Liturgia
Señor, no soy digno
de que entres en mi casa, pero una palabra tuya bastará para sanarme...
Por: Luis Fernando Pérez Bustamante | Fuente: http://infocatolica.com
Por: Luis Fernando Pérez Bustamante | Fuente: http://infocatolica.com
En no pocas ocasiones participamos de la Misa,
yo el primero, sin poner demasiada atención a lo que dice el sacerdote y a lo
que respondemos nosotros. Convertimos
la mayor fuente de gracia en un ritual cansino, en el que no ponemos toda el
alma. Y sin embargo, es la Santa Misa, la liturgia, el lugar donde todos
manifestamos la fe que profesamos, tanto a nivel personal como comunitario.
Vayamos por partes. Tras la antífona de entrada,
llega el acto penitencial. Dice el sacerdote:
Hermanos: Para celebrar dignamente estos
sagrados misterios, reconozcamos nuestros pecados.
Paremos un momento. ¿Somos conscientes de que no celebraremos dignamente la Misa si no
reconocemos nuestra condición pecadora? Incluso aunque por gracia
estemos libres de pecado mortal, y salvo que acabemos de confesarnos, es seguro
que acarreamos pecados veniales que dificultan nuestra plena comunión con Dios.

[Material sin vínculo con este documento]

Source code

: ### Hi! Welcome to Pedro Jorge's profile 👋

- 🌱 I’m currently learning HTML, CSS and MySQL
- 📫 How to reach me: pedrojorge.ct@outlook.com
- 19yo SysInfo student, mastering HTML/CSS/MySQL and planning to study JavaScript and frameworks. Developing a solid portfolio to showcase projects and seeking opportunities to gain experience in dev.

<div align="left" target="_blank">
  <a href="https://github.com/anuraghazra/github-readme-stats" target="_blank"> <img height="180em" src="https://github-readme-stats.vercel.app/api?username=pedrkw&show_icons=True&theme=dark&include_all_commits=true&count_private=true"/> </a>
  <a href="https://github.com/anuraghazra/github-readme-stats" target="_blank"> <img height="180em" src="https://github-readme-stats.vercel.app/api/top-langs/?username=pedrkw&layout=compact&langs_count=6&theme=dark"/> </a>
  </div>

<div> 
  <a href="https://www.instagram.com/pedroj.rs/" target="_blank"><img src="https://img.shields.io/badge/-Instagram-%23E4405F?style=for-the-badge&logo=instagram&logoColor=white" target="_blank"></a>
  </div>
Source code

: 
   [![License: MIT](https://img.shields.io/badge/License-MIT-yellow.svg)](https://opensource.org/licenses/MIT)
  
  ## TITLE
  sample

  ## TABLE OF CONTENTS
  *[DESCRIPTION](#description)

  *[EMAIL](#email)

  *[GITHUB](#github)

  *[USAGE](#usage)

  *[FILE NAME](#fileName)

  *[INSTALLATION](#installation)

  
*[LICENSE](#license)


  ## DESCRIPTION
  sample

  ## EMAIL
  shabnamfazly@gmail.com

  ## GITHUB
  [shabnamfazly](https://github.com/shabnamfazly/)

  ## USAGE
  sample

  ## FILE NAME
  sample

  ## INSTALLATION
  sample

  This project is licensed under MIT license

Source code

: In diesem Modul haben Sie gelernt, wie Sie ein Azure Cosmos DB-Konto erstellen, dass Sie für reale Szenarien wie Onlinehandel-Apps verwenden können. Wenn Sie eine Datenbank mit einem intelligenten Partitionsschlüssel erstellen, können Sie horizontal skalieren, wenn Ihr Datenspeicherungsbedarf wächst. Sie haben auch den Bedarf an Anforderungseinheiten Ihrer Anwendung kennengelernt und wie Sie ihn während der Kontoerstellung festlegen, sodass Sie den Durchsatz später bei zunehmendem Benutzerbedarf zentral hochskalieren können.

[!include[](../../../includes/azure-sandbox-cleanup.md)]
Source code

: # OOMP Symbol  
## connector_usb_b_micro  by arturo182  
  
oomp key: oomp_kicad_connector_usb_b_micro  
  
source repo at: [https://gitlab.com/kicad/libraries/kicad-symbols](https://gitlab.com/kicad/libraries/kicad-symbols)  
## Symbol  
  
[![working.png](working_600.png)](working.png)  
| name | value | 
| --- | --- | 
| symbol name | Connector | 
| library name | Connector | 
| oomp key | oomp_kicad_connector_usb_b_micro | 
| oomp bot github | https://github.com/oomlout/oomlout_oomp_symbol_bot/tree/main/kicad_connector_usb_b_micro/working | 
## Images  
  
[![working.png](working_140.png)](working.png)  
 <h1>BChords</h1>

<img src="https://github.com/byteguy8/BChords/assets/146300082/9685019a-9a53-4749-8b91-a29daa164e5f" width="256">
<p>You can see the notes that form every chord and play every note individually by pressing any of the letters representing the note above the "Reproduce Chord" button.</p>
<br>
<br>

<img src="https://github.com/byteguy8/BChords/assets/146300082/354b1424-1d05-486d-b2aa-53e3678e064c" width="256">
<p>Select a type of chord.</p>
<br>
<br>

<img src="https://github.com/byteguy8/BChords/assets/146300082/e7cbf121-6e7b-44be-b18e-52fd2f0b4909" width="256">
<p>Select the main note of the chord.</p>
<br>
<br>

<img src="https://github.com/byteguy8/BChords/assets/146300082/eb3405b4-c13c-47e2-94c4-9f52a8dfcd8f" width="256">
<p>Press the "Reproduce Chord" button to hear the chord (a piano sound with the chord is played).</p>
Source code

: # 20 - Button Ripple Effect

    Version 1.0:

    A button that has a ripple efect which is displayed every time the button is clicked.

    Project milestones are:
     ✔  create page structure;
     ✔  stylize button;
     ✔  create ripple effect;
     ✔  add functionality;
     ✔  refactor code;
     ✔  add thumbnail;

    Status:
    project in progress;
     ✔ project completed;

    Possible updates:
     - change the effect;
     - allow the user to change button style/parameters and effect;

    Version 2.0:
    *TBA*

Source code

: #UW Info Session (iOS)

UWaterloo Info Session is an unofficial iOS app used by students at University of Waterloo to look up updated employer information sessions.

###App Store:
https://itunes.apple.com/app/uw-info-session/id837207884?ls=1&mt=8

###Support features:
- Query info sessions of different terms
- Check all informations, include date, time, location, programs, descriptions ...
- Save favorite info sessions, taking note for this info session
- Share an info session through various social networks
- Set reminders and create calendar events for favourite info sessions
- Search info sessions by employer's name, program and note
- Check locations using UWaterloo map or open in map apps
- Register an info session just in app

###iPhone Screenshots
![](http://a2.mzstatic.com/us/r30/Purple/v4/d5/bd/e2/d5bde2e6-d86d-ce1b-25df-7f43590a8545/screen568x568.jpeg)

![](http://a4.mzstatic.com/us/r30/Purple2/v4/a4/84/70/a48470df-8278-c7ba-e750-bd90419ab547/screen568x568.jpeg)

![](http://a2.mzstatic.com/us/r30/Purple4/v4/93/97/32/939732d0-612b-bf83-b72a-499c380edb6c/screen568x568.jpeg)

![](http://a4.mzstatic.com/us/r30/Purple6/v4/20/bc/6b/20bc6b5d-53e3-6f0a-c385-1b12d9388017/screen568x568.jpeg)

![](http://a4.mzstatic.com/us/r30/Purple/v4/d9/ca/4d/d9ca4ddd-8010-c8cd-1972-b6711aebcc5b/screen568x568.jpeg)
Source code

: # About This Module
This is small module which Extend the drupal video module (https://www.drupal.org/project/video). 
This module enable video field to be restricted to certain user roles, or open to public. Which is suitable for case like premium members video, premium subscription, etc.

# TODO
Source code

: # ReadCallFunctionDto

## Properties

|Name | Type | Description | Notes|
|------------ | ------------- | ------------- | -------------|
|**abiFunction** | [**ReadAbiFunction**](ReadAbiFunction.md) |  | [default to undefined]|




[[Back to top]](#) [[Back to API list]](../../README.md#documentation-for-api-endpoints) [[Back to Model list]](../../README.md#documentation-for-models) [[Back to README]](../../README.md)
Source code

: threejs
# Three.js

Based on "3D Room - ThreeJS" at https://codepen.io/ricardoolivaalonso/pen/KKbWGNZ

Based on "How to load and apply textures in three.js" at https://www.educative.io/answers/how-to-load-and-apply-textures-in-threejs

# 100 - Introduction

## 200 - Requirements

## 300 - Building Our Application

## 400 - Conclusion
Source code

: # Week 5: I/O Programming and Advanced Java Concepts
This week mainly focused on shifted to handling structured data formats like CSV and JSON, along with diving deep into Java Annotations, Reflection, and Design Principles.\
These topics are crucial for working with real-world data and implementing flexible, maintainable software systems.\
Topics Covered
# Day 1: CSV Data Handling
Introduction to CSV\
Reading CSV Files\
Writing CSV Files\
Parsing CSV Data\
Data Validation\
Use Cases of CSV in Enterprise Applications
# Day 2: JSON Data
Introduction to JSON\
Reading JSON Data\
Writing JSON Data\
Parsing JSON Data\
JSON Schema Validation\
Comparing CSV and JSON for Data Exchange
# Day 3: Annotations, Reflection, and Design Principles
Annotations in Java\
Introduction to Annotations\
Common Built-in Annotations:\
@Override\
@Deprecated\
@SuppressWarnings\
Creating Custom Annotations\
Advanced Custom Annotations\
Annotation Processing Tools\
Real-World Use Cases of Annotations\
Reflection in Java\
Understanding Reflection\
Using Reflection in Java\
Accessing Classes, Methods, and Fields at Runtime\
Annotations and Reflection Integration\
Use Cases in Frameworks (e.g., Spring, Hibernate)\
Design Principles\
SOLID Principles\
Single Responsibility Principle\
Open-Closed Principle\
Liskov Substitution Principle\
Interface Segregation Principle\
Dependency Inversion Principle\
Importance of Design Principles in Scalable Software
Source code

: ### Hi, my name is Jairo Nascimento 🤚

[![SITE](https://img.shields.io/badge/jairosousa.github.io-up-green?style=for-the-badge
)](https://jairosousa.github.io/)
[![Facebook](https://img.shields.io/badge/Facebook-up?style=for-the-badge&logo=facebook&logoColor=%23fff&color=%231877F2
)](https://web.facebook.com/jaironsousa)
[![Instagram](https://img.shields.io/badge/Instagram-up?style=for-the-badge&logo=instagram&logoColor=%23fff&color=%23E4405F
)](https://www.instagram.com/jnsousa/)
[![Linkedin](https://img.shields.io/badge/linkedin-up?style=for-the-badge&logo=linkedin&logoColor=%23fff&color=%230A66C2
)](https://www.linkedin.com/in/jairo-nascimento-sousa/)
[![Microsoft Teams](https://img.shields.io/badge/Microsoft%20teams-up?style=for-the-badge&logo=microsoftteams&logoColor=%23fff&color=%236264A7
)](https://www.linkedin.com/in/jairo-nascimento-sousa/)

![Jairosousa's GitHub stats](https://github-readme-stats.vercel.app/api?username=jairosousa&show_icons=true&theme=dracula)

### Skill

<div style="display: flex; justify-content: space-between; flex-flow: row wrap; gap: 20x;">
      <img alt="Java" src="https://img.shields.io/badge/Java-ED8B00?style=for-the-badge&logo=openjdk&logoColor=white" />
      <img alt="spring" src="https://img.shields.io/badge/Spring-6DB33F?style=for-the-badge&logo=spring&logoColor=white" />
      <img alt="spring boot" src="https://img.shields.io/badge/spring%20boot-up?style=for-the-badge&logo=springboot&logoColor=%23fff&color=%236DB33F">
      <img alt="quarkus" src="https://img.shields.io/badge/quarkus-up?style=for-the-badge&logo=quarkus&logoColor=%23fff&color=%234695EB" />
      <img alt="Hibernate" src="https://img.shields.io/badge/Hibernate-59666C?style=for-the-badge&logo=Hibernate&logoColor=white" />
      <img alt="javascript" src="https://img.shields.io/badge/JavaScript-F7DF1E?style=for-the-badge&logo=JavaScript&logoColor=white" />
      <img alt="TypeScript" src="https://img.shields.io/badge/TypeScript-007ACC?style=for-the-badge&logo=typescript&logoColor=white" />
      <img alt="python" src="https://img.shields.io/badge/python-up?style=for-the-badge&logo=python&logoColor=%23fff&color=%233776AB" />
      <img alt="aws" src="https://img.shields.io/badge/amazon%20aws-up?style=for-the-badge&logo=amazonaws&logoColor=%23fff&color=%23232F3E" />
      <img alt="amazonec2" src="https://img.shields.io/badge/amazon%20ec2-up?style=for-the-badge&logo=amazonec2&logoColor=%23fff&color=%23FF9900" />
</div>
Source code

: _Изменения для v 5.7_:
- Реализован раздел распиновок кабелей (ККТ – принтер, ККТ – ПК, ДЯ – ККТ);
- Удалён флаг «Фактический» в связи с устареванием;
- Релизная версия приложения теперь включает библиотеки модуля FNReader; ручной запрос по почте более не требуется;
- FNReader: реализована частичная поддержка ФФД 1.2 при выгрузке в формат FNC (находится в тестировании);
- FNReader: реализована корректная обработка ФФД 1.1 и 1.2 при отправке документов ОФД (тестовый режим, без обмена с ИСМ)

Y si en ese momento concreto no es así, lo será en muchas otras ocasiones.
A los fieles nos toca confesar lo siguiente:
Yo confieso ante Dios todopoderoso y ante
vosotros hermanos, que he pecado mucho de pensamiento, palabra, obra y omisión.
¿Y bien? ¿eso
lo decimos por decir o porque de verdad lo creemos? No decimos “he
cometido algún pecadillo sin
importancia“, no. Decimos “he pecado MUCHO”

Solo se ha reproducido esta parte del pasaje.